Experiential Workshop Informed Consent
Informed Consent for Experiential Training
Overview: This Agreement outlines the expectations for participants in experiential therapy workshops hosted by Personal Odyssey Counseling Services, LLC in Pennsylvania. Participants are expected to read and agree to this document before registering for workshops. If you have any uncertainties or concerns with information in this document, please contact the facilitator. Please note that experiential workshops will include both didactic and experiential learning components. The learning structures of this workshop include experiential processes which often include (optional) personal disclosures from participants. While personal growth is often a byproduct of experiential learning, the primary purpose of our training workshop is learning. If you are seeking a workshop for personal growth, or seeking a professional training event that is entirely didactic (lecture/PowerPoint), these are probably not the best workshops for you. These workshops will include didactic teaching segments, experiential demonstrations and role-playing components, didactic teaching segments, personal sharing, and a processing of the training elements.
Voluntary Participation: At any time, you have the right to discontinue your participation.
Agreement to Group Guidelines: Participants agree to abide by expectations and group guidelines of this workshop, which include:
Preserving the privacy and confidentiality of other workshop group members’ disclosures
Respecting time boundaries by arriving on time and attending the full session (unless coordinated with trainer previously or due to emergency)
Maintaining respect for all participants of the training, regardless of identity
Participating in a manner consistent with ACA code of ethics (in addition to the code of ethics of your profession) while maintaining an atmosphere of professionalism
Confidentiality:
I agree to maintain confidentiality for any personal disclosures of other participants, as well as any information shared about their clients, students, or organizations.
I understand that the facilitator and participants have committed to preserve the privacy and confidentiality of participants’ disclosures but that there may be risks to confidentiality in group settings.
I understand that I can choose how much to disclose, what to disclose, and how I make disclosures about myself and/or my clients.
I understand that the trainer, as well as many participants, are required by law to take protective action, even if it means breaking confidentiality, in certain circumstances related to court orders or subpoenas, suspected child abuse, elder abuse, suicidality, or threats of harm to others.

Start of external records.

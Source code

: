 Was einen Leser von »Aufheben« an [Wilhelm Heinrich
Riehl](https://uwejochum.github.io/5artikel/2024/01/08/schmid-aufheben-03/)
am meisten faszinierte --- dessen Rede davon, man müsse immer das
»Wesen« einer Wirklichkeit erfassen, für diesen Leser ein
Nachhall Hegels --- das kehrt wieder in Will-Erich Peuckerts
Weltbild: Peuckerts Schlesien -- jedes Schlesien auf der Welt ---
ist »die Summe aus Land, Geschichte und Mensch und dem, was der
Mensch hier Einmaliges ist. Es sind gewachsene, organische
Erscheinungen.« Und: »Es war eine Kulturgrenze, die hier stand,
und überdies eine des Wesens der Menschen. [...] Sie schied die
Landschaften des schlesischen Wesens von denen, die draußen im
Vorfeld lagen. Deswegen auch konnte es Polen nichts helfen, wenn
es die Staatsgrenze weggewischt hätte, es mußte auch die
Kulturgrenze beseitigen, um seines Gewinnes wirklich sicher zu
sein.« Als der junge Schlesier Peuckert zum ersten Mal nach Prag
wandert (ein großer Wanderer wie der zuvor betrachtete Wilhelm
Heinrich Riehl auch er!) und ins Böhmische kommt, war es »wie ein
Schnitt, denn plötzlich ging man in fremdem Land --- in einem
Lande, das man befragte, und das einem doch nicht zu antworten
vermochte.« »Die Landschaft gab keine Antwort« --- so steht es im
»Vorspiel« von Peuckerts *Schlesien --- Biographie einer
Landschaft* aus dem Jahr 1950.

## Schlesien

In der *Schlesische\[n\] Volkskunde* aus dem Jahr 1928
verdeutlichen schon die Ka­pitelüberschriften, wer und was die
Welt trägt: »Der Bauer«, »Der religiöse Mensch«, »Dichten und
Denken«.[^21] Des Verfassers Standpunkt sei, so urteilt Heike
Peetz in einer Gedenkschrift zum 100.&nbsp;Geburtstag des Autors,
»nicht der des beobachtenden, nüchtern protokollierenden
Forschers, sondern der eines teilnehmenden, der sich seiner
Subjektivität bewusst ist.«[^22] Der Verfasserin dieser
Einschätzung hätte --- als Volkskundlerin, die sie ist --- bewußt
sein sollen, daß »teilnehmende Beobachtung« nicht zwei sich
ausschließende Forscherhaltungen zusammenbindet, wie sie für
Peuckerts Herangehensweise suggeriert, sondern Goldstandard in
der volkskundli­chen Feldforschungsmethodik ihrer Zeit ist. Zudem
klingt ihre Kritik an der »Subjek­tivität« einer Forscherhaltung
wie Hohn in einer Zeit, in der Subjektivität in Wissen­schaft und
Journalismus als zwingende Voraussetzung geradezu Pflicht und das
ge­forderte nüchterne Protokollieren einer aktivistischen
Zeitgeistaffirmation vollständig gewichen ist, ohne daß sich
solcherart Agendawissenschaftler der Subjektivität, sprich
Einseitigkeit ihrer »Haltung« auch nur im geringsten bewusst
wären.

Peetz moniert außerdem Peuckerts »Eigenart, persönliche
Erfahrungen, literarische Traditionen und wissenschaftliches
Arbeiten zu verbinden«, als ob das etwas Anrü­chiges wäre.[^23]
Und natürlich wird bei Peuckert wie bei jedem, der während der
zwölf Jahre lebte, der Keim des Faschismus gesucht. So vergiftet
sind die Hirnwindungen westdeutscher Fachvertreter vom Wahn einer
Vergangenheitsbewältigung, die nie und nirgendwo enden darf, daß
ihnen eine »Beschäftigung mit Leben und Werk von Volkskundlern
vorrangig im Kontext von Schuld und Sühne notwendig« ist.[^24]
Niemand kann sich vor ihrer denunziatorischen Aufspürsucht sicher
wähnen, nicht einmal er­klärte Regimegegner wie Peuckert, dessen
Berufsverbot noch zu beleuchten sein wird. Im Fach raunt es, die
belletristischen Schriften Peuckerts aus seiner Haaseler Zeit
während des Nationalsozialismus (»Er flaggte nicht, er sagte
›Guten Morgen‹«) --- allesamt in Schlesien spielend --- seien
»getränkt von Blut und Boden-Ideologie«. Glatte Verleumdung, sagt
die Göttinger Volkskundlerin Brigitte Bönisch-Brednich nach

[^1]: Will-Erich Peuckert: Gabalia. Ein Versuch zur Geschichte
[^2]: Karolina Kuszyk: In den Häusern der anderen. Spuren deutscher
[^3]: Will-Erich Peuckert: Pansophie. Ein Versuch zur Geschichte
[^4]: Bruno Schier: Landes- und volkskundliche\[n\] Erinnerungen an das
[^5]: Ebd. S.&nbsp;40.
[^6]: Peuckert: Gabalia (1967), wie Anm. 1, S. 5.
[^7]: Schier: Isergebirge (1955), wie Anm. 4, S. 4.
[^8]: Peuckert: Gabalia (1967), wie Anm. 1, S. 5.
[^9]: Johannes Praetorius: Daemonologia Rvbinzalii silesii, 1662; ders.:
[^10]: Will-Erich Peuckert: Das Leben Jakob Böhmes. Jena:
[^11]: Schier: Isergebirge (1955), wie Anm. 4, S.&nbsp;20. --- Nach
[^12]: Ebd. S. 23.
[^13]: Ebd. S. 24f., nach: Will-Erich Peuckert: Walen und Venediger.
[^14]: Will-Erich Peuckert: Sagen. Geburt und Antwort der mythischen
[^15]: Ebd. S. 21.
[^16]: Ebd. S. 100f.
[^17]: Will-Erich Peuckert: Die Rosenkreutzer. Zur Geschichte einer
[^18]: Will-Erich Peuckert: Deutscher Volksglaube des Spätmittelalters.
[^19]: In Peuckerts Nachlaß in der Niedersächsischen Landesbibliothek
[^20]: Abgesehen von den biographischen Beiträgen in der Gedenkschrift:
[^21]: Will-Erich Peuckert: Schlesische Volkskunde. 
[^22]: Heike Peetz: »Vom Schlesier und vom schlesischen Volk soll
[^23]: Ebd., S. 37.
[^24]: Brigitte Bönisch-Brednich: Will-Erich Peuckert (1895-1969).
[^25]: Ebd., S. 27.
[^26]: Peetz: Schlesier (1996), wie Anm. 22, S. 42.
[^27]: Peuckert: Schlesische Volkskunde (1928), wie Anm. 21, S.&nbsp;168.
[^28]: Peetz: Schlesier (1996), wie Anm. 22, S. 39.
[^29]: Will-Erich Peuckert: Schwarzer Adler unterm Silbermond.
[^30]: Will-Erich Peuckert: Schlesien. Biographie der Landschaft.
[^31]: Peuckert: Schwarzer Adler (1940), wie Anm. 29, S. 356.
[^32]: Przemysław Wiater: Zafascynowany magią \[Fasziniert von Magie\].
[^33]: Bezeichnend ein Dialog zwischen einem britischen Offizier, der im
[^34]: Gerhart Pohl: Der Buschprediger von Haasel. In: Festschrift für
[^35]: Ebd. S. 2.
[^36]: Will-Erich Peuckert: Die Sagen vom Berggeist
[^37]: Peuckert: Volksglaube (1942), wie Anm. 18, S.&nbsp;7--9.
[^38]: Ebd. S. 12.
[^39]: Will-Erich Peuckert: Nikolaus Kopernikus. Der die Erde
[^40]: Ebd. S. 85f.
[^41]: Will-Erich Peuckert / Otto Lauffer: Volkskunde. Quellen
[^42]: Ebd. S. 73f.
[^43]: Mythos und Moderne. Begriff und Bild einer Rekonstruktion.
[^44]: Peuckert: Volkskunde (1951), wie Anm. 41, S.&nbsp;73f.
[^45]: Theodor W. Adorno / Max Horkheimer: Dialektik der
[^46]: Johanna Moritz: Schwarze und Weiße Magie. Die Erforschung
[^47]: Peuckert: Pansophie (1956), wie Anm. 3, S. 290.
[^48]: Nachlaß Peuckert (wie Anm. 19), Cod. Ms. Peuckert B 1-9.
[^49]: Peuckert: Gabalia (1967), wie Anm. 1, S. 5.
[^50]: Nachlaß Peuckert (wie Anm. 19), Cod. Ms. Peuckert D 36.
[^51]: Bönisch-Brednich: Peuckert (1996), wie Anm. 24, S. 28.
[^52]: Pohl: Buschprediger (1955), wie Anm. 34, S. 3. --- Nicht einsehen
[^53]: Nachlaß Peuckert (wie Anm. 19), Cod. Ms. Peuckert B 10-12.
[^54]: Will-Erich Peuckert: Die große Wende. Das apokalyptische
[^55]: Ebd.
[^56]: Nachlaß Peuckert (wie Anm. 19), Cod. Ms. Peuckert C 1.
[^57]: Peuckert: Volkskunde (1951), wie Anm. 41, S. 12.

Ethical Practice and Scope of Competency: Participants are expected to adhere to ethical guidelines applicable to their field of practice, certification, and licensure. Furthermore, students are expected to recognize that the experiential methods taught and demonstrated in these workshops are powerful tools which can support healing but also cause great harm when used outside the scope of one’s competency, training, or practice. Participants agree to use methods at their level of training under supervision and with ongoing communication with their trainer(s) and/or supervisor(s).
Informed Consent Agreement
I understand that I am choosing to participate in an experiential workshop event that may include physical and emotional exercises where some/minimal risk is involved
I understand that I can choose how much to participate (or to observe) any experiential process included in the training workshop.
I affirm that I do not have any physical, emotional, or psychological condition that may prevent me from participating in experiential therapy training.
I understand that experiential methods may elicit personal and emotional issues and that this is a training group, not a therapy group. I agree to seek outside psychological support/treatment if necessary.
I understand that while the trainer will do their best to monitor the physical/emotional state of participants, it is ultimately my responsibility to take care of myself.
I agree to refrain or decline any activities that could be overwhelming emotionally or risky physically for me based on my physical, emotional, and psychological state.
I understand this training agreement and I assume the risk and responsibility for any injuries arising out of my participation in this experiential training workshop.
Waiver: I recognize that experiential therapies may provoke intense emotions and may involve physical movement. I hereby waive any responsibility of the workshop trainer/organizers, Ana Lukaszczyk, and Personal Odyssey Counseling Services, LLC for any possible emotional or physical injury I might sustain due to my participation in the workshop.
Informed Consent for Participation:
I agree to participate in this experiential therapy training event. I fully understand my rights, expectations, and the scope of the workshop outlined above.
By registering for a workshop, you are assuring that you understand the terms and conditions of this Agreement, and that you provide your consent to participate.